Someone in your family unexpectedly passes away and lo and behold, you now inherit the house along with the mortgage. What do you do now?
Just because the homeowner or mortgage holder passes away before paying off the mortgage, the mortgage does not go away.
So who’s responsible for the mortgage payments after the borrower’s death?
It’s important to talk to a lawyer during this time but it’s also imperative to continue the mortgage payments and make sure that they are on time. The loan still needs to be repaid even if you plan on selling the home or selling it through probate. Even though heirs are not financially responsible for making the payment, those payments still need to be made otherwise the house could fall into foreclosure. If there is a surviving spouse or someone who cosigned on the mortgage, he or she will become responsible for those payments. Even if the other person does not have ownership in the house, if they have cosigned of the loan, they will be financially responsible. If there is no cosigner, the air should take responsibility for the mortgage but if they are unable or unwilling to do so, the executor of the estate can use funds from the estate to pay off the loan or the house can be sold.

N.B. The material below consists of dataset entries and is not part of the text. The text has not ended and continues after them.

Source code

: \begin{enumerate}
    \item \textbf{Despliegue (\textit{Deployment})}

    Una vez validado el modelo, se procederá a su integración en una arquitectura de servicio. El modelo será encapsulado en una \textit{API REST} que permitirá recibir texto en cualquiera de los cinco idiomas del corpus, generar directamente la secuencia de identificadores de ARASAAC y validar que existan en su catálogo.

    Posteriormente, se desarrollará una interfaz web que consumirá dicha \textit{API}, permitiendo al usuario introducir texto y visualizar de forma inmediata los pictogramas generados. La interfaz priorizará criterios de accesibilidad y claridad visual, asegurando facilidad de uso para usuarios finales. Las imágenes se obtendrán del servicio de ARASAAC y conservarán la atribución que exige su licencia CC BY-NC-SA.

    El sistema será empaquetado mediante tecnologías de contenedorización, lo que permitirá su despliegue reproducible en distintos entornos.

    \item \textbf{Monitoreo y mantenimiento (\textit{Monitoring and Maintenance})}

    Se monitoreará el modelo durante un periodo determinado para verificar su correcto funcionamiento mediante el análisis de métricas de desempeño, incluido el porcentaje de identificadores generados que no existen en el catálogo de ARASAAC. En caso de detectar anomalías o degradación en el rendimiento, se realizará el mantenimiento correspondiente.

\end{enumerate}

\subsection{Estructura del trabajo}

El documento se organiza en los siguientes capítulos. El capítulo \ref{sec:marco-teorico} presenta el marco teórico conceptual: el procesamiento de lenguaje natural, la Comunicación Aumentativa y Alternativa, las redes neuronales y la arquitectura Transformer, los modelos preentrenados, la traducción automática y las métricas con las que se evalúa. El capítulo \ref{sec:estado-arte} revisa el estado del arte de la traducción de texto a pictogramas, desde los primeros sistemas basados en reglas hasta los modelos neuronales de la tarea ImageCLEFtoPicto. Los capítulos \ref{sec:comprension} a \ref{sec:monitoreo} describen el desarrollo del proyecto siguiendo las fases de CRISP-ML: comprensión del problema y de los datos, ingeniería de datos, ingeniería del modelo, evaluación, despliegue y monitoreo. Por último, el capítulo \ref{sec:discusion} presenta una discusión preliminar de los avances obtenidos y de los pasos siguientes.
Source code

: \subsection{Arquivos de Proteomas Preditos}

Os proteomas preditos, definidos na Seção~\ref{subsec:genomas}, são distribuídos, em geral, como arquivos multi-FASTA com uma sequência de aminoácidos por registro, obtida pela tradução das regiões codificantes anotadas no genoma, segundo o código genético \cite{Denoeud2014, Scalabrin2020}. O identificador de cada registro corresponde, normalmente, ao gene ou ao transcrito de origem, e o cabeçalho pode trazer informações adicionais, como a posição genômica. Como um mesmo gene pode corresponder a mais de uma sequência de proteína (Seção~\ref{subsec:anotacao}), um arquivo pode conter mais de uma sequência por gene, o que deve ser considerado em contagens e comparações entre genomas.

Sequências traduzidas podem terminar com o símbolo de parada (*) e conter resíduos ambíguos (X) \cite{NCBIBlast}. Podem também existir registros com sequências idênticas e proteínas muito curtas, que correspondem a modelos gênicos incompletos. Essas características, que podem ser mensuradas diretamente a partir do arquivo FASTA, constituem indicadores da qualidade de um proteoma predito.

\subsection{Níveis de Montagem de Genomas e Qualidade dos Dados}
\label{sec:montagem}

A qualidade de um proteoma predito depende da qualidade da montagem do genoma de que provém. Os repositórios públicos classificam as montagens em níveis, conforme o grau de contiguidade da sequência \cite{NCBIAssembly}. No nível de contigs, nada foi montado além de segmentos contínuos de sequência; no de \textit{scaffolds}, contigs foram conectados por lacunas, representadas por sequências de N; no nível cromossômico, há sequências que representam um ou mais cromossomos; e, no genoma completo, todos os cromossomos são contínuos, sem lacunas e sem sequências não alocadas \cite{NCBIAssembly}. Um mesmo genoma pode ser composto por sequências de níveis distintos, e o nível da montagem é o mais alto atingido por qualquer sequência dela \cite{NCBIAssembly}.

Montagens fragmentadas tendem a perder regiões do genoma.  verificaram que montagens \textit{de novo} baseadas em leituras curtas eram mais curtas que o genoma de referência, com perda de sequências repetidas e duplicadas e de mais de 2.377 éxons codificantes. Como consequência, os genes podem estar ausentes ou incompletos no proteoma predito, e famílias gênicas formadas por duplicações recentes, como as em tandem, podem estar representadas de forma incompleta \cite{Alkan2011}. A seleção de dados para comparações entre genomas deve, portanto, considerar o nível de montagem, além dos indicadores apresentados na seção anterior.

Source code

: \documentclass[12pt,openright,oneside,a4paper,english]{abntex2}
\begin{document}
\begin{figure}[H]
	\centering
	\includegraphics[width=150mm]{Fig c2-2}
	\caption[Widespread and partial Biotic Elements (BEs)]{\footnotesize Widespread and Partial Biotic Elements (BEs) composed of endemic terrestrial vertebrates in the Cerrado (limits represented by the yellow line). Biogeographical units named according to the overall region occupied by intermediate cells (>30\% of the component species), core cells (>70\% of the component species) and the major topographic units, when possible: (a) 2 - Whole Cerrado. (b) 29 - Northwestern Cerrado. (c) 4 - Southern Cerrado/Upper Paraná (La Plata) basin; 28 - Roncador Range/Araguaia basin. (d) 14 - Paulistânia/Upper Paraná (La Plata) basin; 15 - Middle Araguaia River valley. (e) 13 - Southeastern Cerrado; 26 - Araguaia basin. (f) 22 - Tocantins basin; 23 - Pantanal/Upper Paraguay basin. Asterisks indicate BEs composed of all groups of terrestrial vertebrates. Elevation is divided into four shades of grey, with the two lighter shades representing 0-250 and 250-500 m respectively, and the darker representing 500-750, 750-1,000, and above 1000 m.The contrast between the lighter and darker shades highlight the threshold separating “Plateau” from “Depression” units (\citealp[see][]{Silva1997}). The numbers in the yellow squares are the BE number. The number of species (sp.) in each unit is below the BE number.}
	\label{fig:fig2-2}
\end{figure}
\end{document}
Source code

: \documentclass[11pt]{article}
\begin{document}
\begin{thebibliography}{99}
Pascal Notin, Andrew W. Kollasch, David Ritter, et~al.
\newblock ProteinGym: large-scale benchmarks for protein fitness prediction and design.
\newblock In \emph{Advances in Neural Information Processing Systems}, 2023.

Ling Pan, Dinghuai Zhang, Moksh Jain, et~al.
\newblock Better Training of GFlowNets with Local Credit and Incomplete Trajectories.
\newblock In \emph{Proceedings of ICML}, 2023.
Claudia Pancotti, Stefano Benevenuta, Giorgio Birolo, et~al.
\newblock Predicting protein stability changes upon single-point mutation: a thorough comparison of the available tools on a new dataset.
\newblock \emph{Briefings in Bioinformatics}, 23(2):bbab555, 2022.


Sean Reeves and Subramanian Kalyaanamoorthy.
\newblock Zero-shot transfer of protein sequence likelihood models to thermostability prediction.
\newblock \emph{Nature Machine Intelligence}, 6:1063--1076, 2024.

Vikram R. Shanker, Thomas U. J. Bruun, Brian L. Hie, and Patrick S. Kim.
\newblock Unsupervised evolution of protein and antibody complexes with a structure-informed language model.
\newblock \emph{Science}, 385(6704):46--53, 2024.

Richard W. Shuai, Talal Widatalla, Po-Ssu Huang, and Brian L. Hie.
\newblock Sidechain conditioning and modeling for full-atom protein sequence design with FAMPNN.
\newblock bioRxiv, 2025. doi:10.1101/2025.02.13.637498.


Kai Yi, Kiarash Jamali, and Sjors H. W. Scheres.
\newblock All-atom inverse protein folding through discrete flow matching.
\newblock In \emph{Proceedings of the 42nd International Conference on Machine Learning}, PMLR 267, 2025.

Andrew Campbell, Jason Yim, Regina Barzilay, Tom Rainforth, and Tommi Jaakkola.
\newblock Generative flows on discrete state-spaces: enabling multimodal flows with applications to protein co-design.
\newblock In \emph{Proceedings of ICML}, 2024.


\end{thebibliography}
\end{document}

If the home sells for more than the amount owed on the mortgage, the balance can be used to pay off the deceased’s debts or inherited by the heirs. If the home is worth less than what is owed on the mortgage, the executor of the estate can negotiate a short sale or simply allow the home to go into foreclosure. A short sale is an agreement with the lender to sell the property for less than it’s worth in order to pay the loan off.
If the deceased had a reverse mortgage, the loan will need to be paid off after all borrowers have passed away or moved out of the house. If family members pay off the loan, they can retain the property.
Is there a way to prevent problems arising from this type of situation?
The existing homeowner can set aside funds is specifically designated to pay the mortgage should the borrower pass away before the mortgage is paid off. Life insurance funds can also be used to pay off a mortgage or the homeowner can put the property in a trust to avoid the time and expense that probate can sometimes insight. Related: How to Sell a House in Probate
The important thing is to talk to family members or anyone that would inherit a property, especially if there’s financial responsibility attached to it. Speak to a lawyer and find out your options as there may be several. If at all possible, continue to pay the mortgage until you decide what to do with the home.